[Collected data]
- - - - -
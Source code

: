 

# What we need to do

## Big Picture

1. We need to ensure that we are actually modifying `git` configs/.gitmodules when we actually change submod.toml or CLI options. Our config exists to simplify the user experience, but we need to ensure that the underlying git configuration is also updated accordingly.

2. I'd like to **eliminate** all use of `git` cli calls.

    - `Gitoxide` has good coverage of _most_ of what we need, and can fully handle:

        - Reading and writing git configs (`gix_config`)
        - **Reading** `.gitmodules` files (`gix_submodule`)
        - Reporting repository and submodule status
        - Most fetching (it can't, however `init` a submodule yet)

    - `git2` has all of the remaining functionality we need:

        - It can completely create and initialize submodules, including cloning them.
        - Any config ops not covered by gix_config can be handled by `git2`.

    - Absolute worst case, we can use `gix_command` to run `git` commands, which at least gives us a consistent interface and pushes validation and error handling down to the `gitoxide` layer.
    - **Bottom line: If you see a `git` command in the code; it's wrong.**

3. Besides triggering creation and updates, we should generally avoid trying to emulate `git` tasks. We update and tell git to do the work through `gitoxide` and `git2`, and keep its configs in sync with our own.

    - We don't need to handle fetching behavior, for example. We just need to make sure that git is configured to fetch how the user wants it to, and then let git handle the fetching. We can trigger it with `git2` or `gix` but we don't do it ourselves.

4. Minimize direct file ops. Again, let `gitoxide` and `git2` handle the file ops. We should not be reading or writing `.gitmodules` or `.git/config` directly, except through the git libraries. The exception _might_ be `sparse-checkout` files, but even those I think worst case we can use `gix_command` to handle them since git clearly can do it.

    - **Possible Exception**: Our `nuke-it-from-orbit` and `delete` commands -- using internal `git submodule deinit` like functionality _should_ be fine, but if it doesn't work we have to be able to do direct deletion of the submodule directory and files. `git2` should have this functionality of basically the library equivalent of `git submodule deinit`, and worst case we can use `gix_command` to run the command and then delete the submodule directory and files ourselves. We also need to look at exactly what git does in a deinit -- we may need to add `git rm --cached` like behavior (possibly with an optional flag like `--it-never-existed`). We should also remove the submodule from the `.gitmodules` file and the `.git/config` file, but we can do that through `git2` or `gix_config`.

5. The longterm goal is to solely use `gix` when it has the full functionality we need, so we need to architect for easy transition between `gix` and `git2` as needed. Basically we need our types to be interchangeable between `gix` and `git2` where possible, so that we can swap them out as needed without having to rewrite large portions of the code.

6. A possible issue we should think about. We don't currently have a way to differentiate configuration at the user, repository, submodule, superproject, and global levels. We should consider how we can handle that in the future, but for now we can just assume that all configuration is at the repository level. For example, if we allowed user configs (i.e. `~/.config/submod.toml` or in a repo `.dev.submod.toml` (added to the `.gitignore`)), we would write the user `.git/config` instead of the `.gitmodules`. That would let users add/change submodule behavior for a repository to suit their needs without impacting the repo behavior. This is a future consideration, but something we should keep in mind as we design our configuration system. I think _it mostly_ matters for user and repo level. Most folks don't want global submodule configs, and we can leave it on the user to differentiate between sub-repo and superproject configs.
- - - - -
#### [TASK STATEMENT]
Reproduce the entries above exactly, but only the lines between the line holding "has good coverage" and the line holding "4. Minimize direct", inclusive.

#### [REPLY TO THE EXERCISE]
    - `Gitoxide` has good coverage of _most_ of what we need, and can fully handle:

        - Reading and writing git configs (`gix_config`)
        - **Reading** `.gitmodules` files (`gix_submodule`)
        - Reporting repository and submodule status
        - Most fetching (it can't, however `init` a submodule yet)

    - `git2` has all of the remaining functionality we need:

        - It can completely create and initialize submodules, including cloning them.
        - Any config ops not covered by gix_config can be handled by `git2`.

    - Absolute worst case, we can use `gix_command` to run `git` commands, which at least gives us a consistent interface and pushes validation and error handling down to the `gitoxide` layer.
    - **Bottom line: If you see a `git` command in the code; it's wrong.**

3. Besides triggering creation and updates, we should generally avoid trying to emulate `git` tasks. We update and tell git to do the work through `gitoxide` and `git2`, and keep its configs in sync with our own.

    - We don't need to handle fetching behavior, for example. We just need to make sure that git is configured to fetch how the user wants it to, and then let git handle the fetching. We can trigger it with `git2` or `gix` but we don't do it ourselves.

4. Minimize direct file ops. Again, let `gitoxide` and `git2` handle the file ops. We should not be reading or writing `.gitmodules` or `.git/config` directly, except through the git libraries. The exception _might_ be `sparse-checkout` files, but even those I think worst case we can use `gix_command` to handle them since git clearly can do it.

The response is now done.